Dataset entries
══════════
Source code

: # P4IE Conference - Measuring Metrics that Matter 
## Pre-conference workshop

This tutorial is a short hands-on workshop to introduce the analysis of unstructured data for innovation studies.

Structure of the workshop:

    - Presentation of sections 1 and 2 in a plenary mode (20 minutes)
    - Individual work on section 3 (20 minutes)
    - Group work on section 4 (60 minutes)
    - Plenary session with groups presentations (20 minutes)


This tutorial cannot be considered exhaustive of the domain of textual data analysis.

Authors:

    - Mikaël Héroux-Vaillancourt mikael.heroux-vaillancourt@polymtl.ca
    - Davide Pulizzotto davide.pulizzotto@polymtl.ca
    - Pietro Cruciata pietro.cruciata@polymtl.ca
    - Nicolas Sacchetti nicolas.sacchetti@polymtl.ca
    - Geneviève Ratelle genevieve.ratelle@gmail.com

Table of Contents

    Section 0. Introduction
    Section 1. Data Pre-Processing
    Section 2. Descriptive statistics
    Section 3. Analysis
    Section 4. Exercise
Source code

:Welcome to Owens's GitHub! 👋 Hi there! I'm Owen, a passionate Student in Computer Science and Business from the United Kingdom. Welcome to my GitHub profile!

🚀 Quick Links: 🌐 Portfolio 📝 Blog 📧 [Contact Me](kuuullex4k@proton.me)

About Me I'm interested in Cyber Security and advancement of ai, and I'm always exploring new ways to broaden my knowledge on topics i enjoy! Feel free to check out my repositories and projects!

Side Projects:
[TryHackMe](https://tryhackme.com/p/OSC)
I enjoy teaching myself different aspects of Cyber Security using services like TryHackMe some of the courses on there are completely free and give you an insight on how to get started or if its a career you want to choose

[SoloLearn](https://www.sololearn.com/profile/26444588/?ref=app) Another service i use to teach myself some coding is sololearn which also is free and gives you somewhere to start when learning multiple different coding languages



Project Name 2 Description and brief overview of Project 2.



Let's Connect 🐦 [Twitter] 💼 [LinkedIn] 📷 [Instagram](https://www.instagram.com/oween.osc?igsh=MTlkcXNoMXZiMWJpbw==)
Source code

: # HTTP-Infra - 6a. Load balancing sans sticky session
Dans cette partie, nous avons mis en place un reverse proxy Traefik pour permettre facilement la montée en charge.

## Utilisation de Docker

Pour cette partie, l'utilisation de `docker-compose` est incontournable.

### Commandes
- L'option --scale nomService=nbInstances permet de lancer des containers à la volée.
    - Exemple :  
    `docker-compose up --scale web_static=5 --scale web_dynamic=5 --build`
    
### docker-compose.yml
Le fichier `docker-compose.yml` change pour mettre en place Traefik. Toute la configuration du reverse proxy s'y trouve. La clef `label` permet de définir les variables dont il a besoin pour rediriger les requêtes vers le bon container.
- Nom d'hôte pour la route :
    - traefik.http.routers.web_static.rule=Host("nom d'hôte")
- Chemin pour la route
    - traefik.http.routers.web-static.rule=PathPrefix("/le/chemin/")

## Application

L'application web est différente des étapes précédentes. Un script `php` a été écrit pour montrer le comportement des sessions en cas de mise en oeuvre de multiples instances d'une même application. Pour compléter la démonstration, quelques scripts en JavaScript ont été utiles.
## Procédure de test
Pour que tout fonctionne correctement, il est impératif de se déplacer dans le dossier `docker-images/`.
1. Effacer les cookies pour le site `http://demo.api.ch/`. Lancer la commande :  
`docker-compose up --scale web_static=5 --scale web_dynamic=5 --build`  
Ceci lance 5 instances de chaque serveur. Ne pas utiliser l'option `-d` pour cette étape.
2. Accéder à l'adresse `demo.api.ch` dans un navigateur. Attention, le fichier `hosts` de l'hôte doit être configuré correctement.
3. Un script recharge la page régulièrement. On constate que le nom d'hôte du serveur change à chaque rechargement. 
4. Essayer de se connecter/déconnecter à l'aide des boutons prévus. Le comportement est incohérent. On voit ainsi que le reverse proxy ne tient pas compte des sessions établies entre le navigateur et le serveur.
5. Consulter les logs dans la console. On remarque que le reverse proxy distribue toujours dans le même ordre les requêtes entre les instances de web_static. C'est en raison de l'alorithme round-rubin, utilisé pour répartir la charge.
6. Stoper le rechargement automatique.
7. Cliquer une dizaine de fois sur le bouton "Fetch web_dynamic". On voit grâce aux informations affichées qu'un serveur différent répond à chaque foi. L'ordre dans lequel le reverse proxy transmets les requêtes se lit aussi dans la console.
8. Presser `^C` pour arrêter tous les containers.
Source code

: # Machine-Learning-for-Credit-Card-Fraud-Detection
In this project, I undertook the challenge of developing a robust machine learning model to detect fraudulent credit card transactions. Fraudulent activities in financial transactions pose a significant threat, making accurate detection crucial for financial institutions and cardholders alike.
══════════
Return the span of lines in the data above that opens at the line with "- Davide Pulizzotto" and closes at the line with "Section 1. Data Pre-Processing", exactly, ends included, nothing else.

    - Davide Pulizzotto davide.pulizzotto@polymtl.ca
    - Pietro Cruciata pietro.cruciata@polymtl.ca
    - Nicolas Sacchetti nicolas.sacchetti@polymtl.ca
    - Geneviève Ratelle genevieve.ratelle@gmail.com

Table of Contents

    Section 0. Introduction
    Section 1. Data Pre-Processing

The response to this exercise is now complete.